Esa acta administrativa que debía ser firmada por el secretario Claudio Avruj no existe”. Y desacredita el documento que invoca el Gobierno para respaldar la autorización del aeropuerto: “En un escrito firmado durante el Onganiato, la dictadura cívico-militar presidida por el general Juan Carlos Onganía que derrocó al gobierno de Arturo Illia, le da categoría de aeródromo militar. Además de haber sido firmado durante un gobierno de facto, el documento carece de firma. Y fue el 13 de diciembre de 1968, hace cincuenta años, donde esto era todo campo, no tiene nada que ver esa realidad con la actual”.
Marisi develó que en la causa adjuntaron un informe del Conicet –”que fue olímpicamente ignorado por los jueces”, adujo– en el que califican al aeropuerto de El Palomar como uno de los peores tres del mundo por su pésima ubicación. Lo calificó como la única terminal aérea capaz de conservar un colegio dentro, recordó que durante la inspección ocular con la jueza del 8 de enero se encontraron con polvorín militar y arsenales de municiones a cincuenta metros de las cabeceras de pistas, y comparó: “En el mundo ya no se habilitan aeropuertos en zonas urbanas. Al contrario, se los cierra. En Alemania, el Tempelhof de Berlín lo cerraron para reemplazarlo por un gran parque público”.
Luis contó que por las noches, en la ruta 201 que está a la vera de la base militar y de las vías del ferrocarril San Martín los faros de iluminación misteriosamente se apagan en el tramo que se ubica paralelo a la pista de aterrizaje. El abogado contó su teoría: “Nos enteramos desde fuentes de la fuerza aérea que como los aviones carecen de ILS (Sistema de Aterrizaje Instrumental, por sus siglas en inglés: una tecnología indispensable en materia de navegación que permite guiar el aterrizaje ante fenómenos de baja visibilidad) existe el peligro de que el piloto se confunda la pista con las luces de la ruta”.

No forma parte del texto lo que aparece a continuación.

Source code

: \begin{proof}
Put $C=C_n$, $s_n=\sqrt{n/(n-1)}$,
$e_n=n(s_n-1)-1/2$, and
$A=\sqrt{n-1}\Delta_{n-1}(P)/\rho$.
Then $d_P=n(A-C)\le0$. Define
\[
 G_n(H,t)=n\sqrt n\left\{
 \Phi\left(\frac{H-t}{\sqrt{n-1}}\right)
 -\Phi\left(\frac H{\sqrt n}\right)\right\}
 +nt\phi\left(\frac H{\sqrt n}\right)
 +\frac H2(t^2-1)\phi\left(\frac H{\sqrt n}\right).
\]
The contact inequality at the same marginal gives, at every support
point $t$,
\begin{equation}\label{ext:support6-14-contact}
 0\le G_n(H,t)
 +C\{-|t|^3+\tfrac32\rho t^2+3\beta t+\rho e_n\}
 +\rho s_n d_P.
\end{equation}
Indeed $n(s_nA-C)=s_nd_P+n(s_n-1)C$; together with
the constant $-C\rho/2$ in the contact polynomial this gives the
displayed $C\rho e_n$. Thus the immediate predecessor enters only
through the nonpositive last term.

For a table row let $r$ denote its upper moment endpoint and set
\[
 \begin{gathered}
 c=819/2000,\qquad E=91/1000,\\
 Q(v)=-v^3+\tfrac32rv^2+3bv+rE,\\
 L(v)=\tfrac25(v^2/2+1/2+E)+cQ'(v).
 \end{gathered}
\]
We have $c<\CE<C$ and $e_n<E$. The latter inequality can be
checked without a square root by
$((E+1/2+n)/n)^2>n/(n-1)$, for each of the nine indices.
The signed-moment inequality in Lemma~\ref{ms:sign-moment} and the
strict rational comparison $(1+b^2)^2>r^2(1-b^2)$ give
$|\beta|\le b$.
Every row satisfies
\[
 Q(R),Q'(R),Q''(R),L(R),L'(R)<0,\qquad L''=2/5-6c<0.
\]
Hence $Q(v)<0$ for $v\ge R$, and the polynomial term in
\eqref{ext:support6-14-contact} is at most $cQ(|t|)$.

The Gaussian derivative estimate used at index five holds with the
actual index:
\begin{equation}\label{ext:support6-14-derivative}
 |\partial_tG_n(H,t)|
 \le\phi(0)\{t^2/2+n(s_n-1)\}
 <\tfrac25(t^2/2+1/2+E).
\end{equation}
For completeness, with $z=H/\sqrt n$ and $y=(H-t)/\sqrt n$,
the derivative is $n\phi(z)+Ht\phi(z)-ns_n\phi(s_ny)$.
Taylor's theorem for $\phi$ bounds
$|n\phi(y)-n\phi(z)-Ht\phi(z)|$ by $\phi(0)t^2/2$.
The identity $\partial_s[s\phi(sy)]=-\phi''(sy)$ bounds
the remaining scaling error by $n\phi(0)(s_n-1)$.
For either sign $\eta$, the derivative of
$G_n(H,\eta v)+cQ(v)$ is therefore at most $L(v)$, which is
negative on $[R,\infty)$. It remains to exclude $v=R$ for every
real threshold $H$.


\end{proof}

Por eso los riesgos y los pronunciamientos de los vecinos. Yanet adquirió el terreno y edificó su casa hace cuatro años. Hoy teme que el valor de la propiedad se haya depreciado por la cercanía al aeropuerto. “A veces pasan tres o cuatro aviones a la una de la mañana, es una tortura: te tiembla la cama, literal. Es demasiado molesto, demasiado”, repite. Las vibraciones generadas por la proximidad del avión le agrietaron las paredes de la habitación de su hija, de nueve meses. Su temor, sin embargo, es otro: “La casa ya está agrietada. A mí me da miedo que se caiga alguno. Parece que se va a estacionar en mi pieza. No se puede vivir así”.

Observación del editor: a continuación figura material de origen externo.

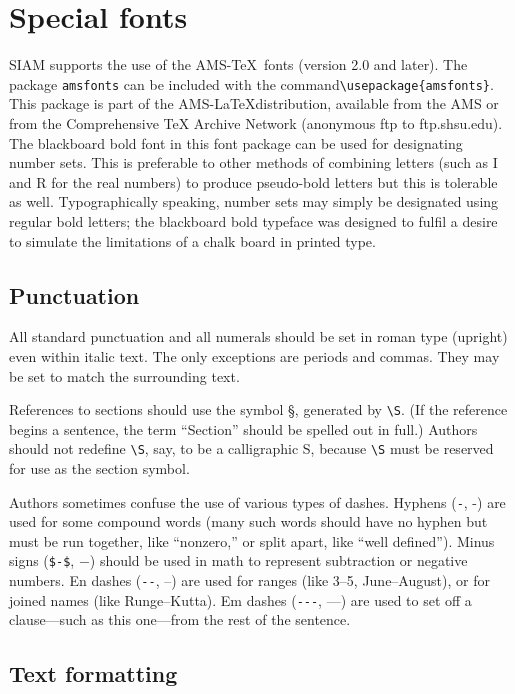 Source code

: \documentclass[final,leqno,onefignum,onetabnum]{siamltex1213}
\begin{document}
\section{Special fonts}

SIAM supports the use of the AMS-\TeX\ fonts (version 2.0
and later). The package \verb|amsfonts| can be included with
the command\linebreak \verb|\usepackage{amsfonts}|. This package
is part of the AMS-\LaTeX distribution, available
from the AMS or from the Comprehensive TeX Archive
Network (anonymous ftp to ftp.shsu.edu). The blackboard bold font in this
font package can be used for designating number sets. 
This is preferable to other methods of combining letters
(such as I and R for the real numbers) to produce pseudo-bold
letters but this is tolerable as well. Typographically speaking,
number sets may simply be designated using regular bold letters; 
the blackboard bold typeface was designed to fulfil a desire
to simulate the limitations of a chalk board in printed type.


\subsection{Punctuation}
All standard punctuation and all numerals should be set in roman type
(upright) even within italic text. The only exceptions are periods and 
commas. They may be set to match the surrounding text.

References to sections should use the symbol \S, generated by
\verb|\S|. (If the reference begins a sentence, the term ``Section''
should be spelled out in full.) Authors should not redefine
\verb|\S|, say, to be a calligraphic S, because \verb|\S|
must be reserved for use as the section symbol.  

Authors sometimes confuse the use of various types of dashes.
Hyphens (\verb|-|, -) are used for some compound words (many
such words should have no hyphen but must be run together, 
like ``nonzero,'' or split apart, like ``well defined''). 
Minus signs (\verb|$-$|, $-$)
should be used in math to represent subtraction or negative numbers.
En dashes (\verb|--|, --) are used for ranges (like 3--5, 
June--August), or for joined names (like Runge--Kutta). Em dashes
(\verb|---|, ---) are used to set off a clause---such as this 
one---from the rest of the sentence. 


\subsection{Text formatting}
\end{document}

“Estos días que hubo cancelaciones, fue un placer salir al patio”, festeja desahuciada entre sonrisas nerviosas. “Yo me río pero ya no es gracioso”, se corrige. “La gente que viene a casa se asusta”, describe sin saber que a su vecina Beatriz le pasa lo mismo: “La primera vez que lo escuchamos nos asustamos, no pensábamos que iba a ser tan fuerte el estruendo”. Beatriz señala la rajadura que se dibuja en una de las paredes de su casa: la grieta empezó a construirse en febrero, cuando el aeropuerto recibió la habilitación. La exhibe con preocupación, al igual que un techo descascarado que se desnuda a expensas de las vibraciones de los aviones. Una pared que se destruye en una casa donde resuena la sinfonía de un avión aproximándose, síntomas del “síndrome Flybondi”. “Ahí está. ¿Ves lo que te digo?”.